— RECORDS SHOWN —
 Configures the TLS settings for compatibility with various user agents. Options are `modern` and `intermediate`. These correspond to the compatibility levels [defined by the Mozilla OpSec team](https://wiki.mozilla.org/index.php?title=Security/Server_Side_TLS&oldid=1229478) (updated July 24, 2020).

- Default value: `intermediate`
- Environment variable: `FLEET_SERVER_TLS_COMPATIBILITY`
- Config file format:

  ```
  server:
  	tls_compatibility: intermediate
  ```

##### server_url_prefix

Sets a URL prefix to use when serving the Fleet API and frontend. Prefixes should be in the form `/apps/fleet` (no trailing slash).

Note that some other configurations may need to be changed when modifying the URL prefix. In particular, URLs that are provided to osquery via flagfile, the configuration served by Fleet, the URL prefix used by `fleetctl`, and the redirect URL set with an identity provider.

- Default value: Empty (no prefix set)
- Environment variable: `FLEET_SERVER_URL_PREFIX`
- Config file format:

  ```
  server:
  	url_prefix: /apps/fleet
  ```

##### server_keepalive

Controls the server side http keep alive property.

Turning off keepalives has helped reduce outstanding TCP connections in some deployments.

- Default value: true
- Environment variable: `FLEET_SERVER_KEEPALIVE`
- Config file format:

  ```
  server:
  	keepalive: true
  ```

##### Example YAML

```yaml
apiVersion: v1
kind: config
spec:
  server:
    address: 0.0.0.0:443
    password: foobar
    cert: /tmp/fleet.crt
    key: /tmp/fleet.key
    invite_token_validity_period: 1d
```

--

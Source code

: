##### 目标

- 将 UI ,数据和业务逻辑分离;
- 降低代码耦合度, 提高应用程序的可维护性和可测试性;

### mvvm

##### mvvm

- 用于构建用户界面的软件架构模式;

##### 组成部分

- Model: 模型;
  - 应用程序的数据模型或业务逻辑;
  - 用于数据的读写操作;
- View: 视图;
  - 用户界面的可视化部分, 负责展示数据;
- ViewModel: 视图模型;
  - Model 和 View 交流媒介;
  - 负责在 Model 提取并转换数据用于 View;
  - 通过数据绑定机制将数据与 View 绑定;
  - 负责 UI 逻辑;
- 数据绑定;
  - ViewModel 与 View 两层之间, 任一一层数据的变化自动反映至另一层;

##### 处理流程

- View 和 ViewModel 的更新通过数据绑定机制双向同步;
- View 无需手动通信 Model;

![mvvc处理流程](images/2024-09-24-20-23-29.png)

--

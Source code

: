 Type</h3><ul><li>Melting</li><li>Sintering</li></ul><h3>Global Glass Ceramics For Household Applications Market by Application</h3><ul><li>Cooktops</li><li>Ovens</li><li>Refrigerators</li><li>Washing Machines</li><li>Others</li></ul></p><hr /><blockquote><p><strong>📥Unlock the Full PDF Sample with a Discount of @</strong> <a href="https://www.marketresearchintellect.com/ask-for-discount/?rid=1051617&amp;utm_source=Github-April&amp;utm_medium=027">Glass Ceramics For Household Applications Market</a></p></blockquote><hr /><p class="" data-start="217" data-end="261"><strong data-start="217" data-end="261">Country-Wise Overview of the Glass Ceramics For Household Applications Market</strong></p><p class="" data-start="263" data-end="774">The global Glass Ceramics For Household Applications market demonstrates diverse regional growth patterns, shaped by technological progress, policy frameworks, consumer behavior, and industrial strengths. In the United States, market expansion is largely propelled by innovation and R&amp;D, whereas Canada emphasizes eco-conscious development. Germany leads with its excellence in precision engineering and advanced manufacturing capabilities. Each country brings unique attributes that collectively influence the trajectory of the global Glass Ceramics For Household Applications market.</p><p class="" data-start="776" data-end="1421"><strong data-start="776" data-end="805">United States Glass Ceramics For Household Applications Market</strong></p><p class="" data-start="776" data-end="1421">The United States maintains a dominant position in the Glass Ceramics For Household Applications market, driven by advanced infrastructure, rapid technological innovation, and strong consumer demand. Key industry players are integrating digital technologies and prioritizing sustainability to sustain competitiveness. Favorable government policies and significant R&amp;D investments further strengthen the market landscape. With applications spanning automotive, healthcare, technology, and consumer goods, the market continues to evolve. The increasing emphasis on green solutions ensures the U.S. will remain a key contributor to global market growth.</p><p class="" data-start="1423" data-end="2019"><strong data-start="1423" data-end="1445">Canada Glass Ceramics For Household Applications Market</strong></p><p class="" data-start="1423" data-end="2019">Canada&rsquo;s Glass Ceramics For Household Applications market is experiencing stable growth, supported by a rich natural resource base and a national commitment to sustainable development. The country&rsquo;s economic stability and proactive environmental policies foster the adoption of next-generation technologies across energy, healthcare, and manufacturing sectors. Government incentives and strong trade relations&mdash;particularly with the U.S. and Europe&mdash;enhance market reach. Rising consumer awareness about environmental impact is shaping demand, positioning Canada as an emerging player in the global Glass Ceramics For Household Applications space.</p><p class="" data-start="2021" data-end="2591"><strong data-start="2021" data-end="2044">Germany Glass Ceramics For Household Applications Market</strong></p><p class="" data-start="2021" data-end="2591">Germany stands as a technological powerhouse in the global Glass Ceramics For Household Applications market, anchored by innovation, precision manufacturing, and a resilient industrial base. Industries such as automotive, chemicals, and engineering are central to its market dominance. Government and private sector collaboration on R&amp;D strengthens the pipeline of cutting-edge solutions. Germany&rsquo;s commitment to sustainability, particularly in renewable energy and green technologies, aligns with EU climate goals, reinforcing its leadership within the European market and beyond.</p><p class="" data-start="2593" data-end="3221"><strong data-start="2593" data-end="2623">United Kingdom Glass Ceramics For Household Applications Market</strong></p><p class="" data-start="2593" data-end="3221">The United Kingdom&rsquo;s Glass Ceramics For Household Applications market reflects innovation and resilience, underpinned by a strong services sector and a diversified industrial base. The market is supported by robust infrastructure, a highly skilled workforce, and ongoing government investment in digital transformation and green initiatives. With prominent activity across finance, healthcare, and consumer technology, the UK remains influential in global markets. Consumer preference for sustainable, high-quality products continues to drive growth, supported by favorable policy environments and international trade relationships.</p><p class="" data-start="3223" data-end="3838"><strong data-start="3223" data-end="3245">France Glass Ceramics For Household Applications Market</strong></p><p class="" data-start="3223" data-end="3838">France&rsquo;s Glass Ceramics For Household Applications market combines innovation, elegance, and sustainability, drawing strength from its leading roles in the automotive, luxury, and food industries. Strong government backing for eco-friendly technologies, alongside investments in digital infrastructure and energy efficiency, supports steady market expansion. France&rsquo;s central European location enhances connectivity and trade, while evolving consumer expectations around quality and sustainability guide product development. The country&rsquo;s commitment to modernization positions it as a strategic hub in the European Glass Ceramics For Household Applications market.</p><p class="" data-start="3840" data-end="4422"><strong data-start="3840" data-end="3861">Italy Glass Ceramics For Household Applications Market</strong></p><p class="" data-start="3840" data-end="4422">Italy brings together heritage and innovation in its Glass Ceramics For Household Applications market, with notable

— WHAT THE TASK REQUIRES —
Using the data above, count the lines that include "ViewModel" and write the number alone.

— EXERCISE RESPONSE —
3